Callaghan:
What President Carter was hoping for from Europe was
a combined approach in his forthcoming discussions with General
Secretary Brezhnev. He was due to sign the SALT II Agreement and he wanted
to be certain that we Europeans would back the SALT II Agreement, which, as
you remember, put a ceiling, was supposed to put a ceiling on nuclear
weapons. And in addition, he want, wanted, when he met Brezhnev, not
only to sign SALT II with him, he wanted to raise the question of SALT III,
whether there shouldn't be a next round of Strategic Arms Limitations Talks.

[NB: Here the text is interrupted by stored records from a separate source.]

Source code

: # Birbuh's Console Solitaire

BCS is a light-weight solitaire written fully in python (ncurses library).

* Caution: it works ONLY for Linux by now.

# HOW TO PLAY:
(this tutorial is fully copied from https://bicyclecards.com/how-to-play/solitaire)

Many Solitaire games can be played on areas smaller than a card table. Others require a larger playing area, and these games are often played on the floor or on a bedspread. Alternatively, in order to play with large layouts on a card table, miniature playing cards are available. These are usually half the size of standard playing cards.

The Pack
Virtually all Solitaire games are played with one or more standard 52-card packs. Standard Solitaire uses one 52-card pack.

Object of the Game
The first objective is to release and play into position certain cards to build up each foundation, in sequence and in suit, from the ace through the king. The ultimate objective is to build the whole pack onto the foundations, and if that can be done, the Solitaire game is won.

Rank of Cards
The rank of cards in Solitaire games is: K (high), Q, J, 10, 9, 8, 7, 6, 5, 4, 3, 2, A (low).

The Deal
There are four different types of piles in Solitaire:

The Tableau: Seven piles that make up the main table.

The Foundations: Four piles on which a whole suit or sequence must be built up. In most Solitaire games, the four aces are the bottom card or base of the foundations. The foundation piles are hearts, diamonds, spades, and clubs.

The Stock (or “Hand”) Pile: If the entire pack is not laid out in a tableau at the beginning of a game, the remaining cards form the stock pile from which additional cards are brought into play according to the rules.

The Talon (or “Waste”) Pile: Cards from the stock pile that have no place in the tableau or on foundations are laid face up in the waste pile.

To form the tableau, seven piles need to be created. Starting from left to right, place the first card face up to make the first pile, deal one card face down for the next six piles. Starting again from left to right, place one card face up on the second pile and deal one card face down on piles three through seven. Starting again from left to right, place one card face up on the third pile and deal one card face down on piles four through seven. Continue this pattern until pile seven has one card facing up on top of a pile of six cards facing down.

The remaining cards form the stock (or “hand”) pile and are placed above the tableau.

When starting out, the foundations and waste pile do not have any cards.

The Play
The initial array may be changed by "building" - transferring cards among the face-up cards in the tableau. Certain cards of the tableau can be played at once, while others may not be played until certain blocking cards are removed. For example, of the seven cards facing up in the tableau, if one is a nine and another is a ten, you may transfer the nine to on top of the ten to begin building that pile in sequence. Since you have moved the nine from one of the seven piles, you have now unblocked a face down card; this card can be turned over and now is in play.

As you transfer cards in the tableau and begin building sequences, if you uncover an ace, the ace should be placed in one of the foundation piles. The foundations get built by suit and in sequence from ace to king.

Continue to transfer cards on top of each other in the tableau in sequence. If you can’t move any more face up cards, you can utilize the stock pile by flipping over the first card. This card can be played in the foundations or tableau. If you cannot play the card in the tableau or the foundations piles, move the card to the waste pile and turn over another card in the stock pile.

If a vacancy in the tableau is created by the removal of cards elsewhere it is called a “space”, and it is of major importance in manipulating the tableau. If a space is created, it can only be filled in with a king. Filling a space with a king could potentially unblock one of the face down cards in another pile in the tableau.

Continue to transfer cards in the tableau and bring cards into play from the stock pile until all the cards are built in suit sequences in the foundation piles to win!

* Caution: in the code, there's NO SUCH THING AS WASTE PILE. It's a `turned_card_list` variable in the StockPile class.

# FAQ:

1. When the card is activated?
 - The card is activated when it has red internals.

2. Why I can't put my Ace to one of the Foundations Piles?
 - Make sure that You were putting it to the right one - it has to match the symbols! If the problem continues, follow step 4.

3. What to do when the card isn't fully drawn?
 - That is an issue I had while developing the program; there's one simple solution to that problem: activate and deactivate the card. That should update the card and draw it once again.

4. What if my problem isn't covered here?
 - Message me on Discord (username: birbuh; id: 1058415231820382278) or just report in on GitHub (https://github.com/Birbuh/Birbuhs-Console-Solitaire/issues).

Now, I think we Europeans, if I may put Helmut Schmidt, Giscard and
myself in that category, we were quite happy for Carter and Brezhnev to
discuss a reduction in the ceiling, if that was what it came to, in
nuclear wea... strategic nuclear weapons. But of course, if they were going
to embark on a discussion on intermediate range nuclear weapons they began
to be called what we then called grey areas, which included American bases
in this country from which aircraft were flying and all these other weapons,
then obviously Britain and France and Germany all had a much greater
interest in that, a more direct interest. And I think what Carter had hoped,
rather vainly, and it was never an expectation he should have
entertained, if indeed he did, was that we would all three go there with a
combined point of view. Well, you know, of course, that the French always
stand out of such discussions anyway. They wouldn't take part in these
discussions. Helmut Schmidt was very worried about the, this removal of the
ladder, of this, of the rung in the ladder of escalation. And so the
discussion was a rather a fruitless one and the exchanges grew rather sharp.

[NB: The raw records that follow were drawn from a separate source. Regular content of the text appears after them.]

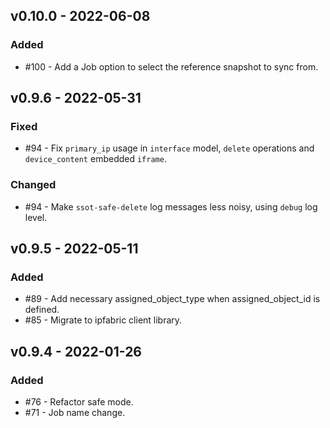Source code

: ## v0.10.0 - 2022-06-08

### Added

- #100 - Add a Job option to select the reference snapshot to sync from.

## v0.9.6 - 2022-05-31

### Fixed

- #94 - Fix `primary_ip` usage in `interface` model, `delete` operations and `device_content` embedded `iframe`.

### Changed

- #94 - Make `ssot-safe-delete` log messages less noisy, using `debug` log level.

## v0.9.5 - 2022-05-11

### Added

- #89 - Add necessary assigned_object_type when assigned_object_id is defined.
- #85 - Migrate to ipfabric client library.

## v0.9.4 - 2022-01-26

### Added

- #76 - Refactor safe mode.
- #71 - Job name change.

And I made clear to President Carter that if there was any discussion
about weapons that concerned Europe, such as, for example, the British
nuclear deterrent, then I would certainly want to be involved in such talks.
Giscard took precisely the opposite view. He said to Carter, you have no
right to talk about French nuclear weapons and we certainly shouldn't take
part in any of the talks, Helmut was rather between the two, I
think. And he laid himself open to charges that he was prepared to
grumble about this and do nothing about it. That was pretty unfair. You
see, I think Carter had in mind the fact that the modernization of our
weapons systems had got out of phase because of the introduction of the
SS-20. Their, their modernization program of the old SS-4s and SS-5s was
ahead of ours. We were now beginning to think about modernizing ours and
introducing Cruise and Pershing. And it looked possible that the decisions
about this might come up at about the same time that discussions on SALT III
would commence. That would, obviously, be a very bad background for
discussions of that sort. And Carter was saying to us, look, I'm
ready to build these weapons. But I'm not ready to build them and waste the
taxpayer's money on them, unless some of you are willing to deploy them.

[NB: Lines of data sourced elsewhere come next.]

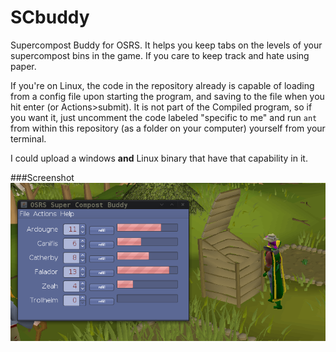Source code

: # SCbuddy
Supercompost Buddy for OSRS.  It helps you keep tabs on the levels of your supercompost bins in the game.  If you care to keep track and hate using paper. 

If you're on Linux, the code in the repository already is capable of loading from a config file upon starting the program, and saving to the file when you hit enter (or Actions>submit).  It is not part of the Compiled program, so if you want it, just uncomment the code labeled "specific to me" and run `ant ` from within this repository (as a folder on your computer) yourself from your terminal.  

I could upload a windows **and** Linux binary that have that capability in it.

###Screenshot
![alt tag](https://github.com/reprise5/SCbuddy/blob/master/SCbuddy-screenshot.png)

This is where Helmut got a little uptight. And he said, "Well, I don't think
I want them on German soil, unless others take them." I pointed out, "Look,
we've already got American bases. We have the strategic bases. And we have
the F-111s in our country. So, really, you're not taken on any greater risk."
And Schmidt acknowledged that this was so. But at the end of a rather
ill-natured discussion, I'm bound to say, he did agree that Germany
in the end would have to take them, provided others did. And I said that,
in those circumstances, of course we would play the full part in the
alliance that Britain had always played. But, we then went on to say that if
it were possible to get the Soviet Union to see sense and to withdraw, we
didn't at those, that moment say destroy, to withdraw the SS-20s well behind
the lines in Europe, perhaps even behind the Urals that we in
those circumstances would not deploy, even though we would have the Cruise
and the Pershing. And that was the point at which we agreed at Guadalupe
that this was the dual track that we would pursue. We would be willing to
deploy, if we couldn't get agreement. But we would prefer that we should
have agreement on the withdrawal of the SS-20.